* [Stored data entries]
------------------------------------------------------------

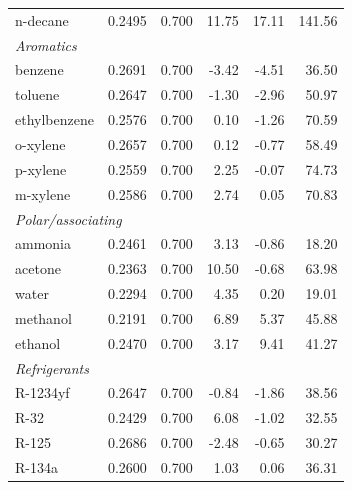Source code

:\begin{table}[H]
\begin{tabular}{lrrrrr}
\quad n-decane & 0.2495 & 0.700 & 11.75 & 17.11 & 141.56 \\
\multicolumn{6}{l}{\itshape Aromatics}\\
\quad benzene & 0.2691 & 0.700 & -3.42 & -4.51 & 36.50 \\
\quad toluene & 0.2647 & 0.700 & -1.30 & -2.96 & 50.97 \\
\quad ethylbenzene & 0.2576 & 0.700 & 0.10 & -1.26 & 70.59 \\
\quad o-xylene & 0.2657 & 0.700 & 0.12 & -0.77 & 58.49 \\
\quad p-xylene & 0.2559 & 0.700 & 2.25 & -0.07 & 74.73 \\
\quad m-xylene & 0.2586 & 0.700 & 2.74 & 0.05 & 70.83 \\
\multicolumn{6}{l}{\itshape Polar/associating}\\
\quad ammonia & 0.2461 & 0.700 & 3.13 & -0.86 & 18.20 \\
\quad acetone & 0.2363 & 0.700 & 10.50 & -0.68 & 63.98 \\
\quad water & 0.2294 & 0.700 & 4.35 & 0.20 & 19.01 \\
\quad methanol & 0.2191 & 0.700 & 6.89 & 5.37 & 45.88 \\
\quad ethanol & 0.2470 & 0.700 & 3.17 & 9.41 & 41.27 \\
\multicolumn{6}{l}{\itshape Refrigerants}\\
\quad R-1234yf & 0.2647 & 0.700 & -0.84 & -1.86 & 38.56 \\
\quad R-32 & 0.2429 & 0.700 & 6.08 & -1.02 & 32.55 \\
\quad R-125 & 0.2686 & 0.700 & -2.48 & -0.65 & 30.27 \\
\quad R-134a & 0.2600 & 0.700 & 1.03 & 0.06 & 36.31 \\
\bottomrule
\end{tabular}
\end{table}

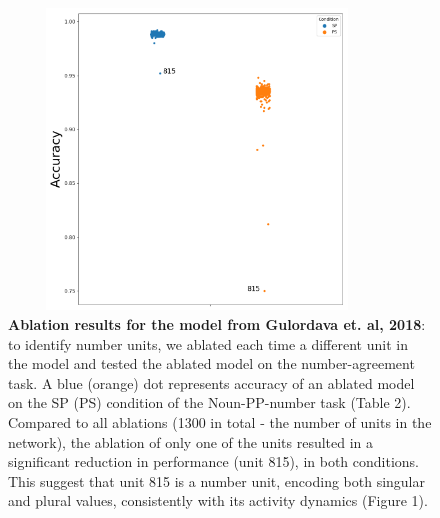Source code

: 
	



\newcommand{\beginsupplement}{%
        \setcounter{table}{0}
        \renewcommand{\thetable}{S\arabic{table}}%
        \setcounter{figure}{0}
        \renewcommand{\thefigure}{S\arabic{figure}}%
     }



\beginsupplement

\begin{figure}[b]
    \centering
    \includegraphics[width=10cm, height=8cm]{figures/SM/Ablation_results_K_model.png}
    \caption{\textbf{Ablation results for the model from Gulordava et. al, 2018}: to identify number units, we ablated each time a different unit in the model and tested the ablated model on the number-agreement task. A blue (orange) dot represents accuracy of an ablated model on the SP (PS) condition of the Noun-PP-number task (Table 2). Compared to all ablations (1300 in total - the number of units in the network), the ablation of only one of the units resulted in a significant reduction in performance (unit 815), in both conditions. This suggest that unit 815 is a number unit, encoding both singular and plural values, consistently with its activity dynamics (Figure 1).}
    \label{fig:ablation_K_model}
\end{figure}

------------------------------------------------------------

* [Task instructions]
Search the data above for lines holding "multicolumn" and copy each of them.

* [Exercise solution]
\multicolumn{6}{l}{\itshape Aromatics}\\
\multicolumn{6}{l}{\itshape Polar/associating}\\
\multicolumn{6}{l}{\itshape Refrigerants}\\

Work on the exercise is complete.